Records for this task —
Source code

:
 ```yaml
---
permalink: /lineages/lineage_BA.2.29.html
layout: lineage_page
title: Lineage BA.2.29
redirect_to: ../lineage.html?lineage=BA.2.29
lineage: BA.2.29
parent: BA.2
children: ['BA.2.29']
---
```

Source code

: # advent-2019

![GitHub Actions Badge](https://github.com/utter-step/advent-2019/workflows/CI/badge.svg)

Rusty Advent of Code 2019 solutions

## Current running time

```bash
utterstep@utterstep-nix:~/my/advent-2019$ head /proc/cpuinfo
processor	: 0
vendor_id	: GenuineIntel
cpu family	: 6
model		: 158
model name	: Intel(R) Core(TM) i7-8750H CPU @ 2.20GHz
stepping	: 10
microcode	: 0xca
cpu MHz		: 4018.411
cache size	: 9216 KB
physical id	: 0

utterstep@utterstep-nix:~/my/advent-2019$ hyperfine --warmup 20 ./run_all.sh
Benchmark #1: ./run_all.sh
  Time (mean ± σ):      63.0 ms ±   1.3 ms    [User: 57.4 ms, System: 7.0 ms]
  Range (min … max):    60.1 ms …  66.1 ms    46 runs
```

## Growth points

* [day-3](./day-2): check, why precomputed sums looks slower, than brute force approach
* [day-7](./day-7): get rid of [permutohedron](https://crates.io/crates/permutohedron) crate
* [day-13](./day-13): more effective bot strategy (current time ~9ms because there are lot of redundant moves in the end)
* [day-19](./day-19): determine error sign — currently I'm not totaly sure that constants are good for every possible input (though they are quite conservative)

---

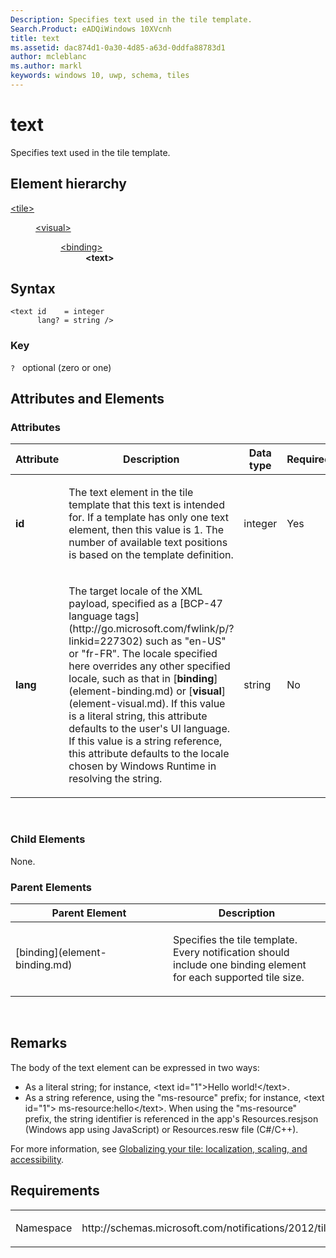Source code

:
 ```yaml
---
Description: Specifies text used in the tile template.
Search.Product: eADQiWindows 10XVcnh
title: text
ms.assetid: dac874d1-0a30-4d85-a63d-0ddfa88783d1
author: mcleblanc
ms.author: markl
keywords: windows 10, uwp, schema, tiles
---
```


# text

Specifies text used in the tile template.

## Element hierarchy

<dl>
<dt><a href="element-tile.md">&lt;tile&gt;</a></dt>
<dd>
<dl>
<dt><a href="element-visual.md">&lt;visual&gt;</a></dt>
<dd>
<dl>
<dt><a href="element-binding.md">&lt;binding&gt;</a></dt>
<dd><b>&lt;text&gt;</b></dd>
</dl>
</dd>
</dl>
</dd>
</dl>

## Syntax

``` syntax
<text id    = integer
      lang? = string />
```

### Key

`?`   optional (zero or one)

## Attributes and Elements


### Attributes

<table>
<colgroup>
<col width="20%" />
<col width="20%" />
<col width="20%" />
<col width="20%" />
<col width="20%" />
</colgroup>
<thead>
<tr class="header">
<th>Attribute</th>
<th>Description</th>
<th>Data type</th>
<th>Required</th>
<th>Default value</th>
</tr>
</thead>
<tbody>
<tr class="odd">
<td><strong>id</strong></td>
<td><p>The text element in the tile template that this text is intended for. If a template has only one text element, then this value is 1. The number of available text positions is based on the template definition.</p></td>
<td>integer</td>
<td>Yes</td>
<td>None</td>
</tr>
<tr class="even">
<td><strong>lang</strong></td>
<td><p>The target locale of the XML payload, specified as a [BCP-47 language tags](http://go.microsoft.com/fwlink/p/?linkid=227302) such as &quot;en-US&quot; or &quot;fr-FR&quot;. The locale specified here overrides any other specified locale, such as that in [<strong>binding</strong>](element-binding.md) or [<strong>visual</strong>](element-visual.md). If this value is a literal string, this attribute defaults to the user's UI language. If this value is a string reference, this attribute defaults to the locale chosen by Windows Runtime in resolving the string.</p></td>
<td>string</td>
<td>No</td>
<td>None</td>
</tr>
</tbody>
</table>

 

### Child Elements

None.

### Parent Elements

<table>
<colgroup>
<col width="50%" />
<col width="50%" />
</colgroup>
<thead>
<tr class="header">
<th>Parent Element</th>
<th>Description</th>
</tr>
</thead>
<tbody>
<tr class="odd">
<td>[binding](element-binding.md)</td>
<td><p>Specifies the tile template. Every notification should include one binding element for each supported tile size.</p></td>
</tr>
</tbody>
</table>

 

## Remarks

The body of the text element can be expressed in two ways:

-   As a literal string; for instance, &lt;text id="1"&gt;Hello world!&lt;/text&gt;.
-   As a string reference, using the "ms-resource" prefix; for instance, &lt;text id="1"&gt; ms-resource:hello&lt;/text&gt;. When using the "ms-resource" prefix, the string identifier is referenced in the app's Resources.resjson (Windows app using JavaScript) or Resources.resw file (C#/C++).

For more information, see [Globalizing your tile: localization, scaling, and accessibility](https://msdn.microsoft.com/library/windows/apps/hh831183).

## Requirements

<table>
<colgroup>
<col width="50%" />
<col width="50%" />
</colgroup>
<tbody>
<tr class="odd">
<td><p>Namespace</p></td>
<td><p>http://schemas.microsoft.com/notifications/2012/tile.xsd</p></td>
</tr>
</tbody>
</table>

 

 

What is expected —
If a line of the records includes the string "literal", copy it out.

Answer box —
<td><p>The target locale of the XML payload, specified as a [BCP-47 language tags](http://go.microsoft.com/fwlink/p/?linkid=227302) such as &quot;en-US&quot; or &quot;fr-FR&quot;. The locale specified here overrides any other specified locale, such as that in [<strong>binding</strong>](element-binding.md) or [<strong>visual</strong>](element-visual.md). If this value is a literal string, this attribute defaults to the user's UI language. If this value is a string reference, this attribute defaults to the locale chosen by Windows Runtime in resolving the string.</p></td>
-   As a literal string; for instance, &lt;text id="1"&gt;Hello world!&lt;/text&gt;.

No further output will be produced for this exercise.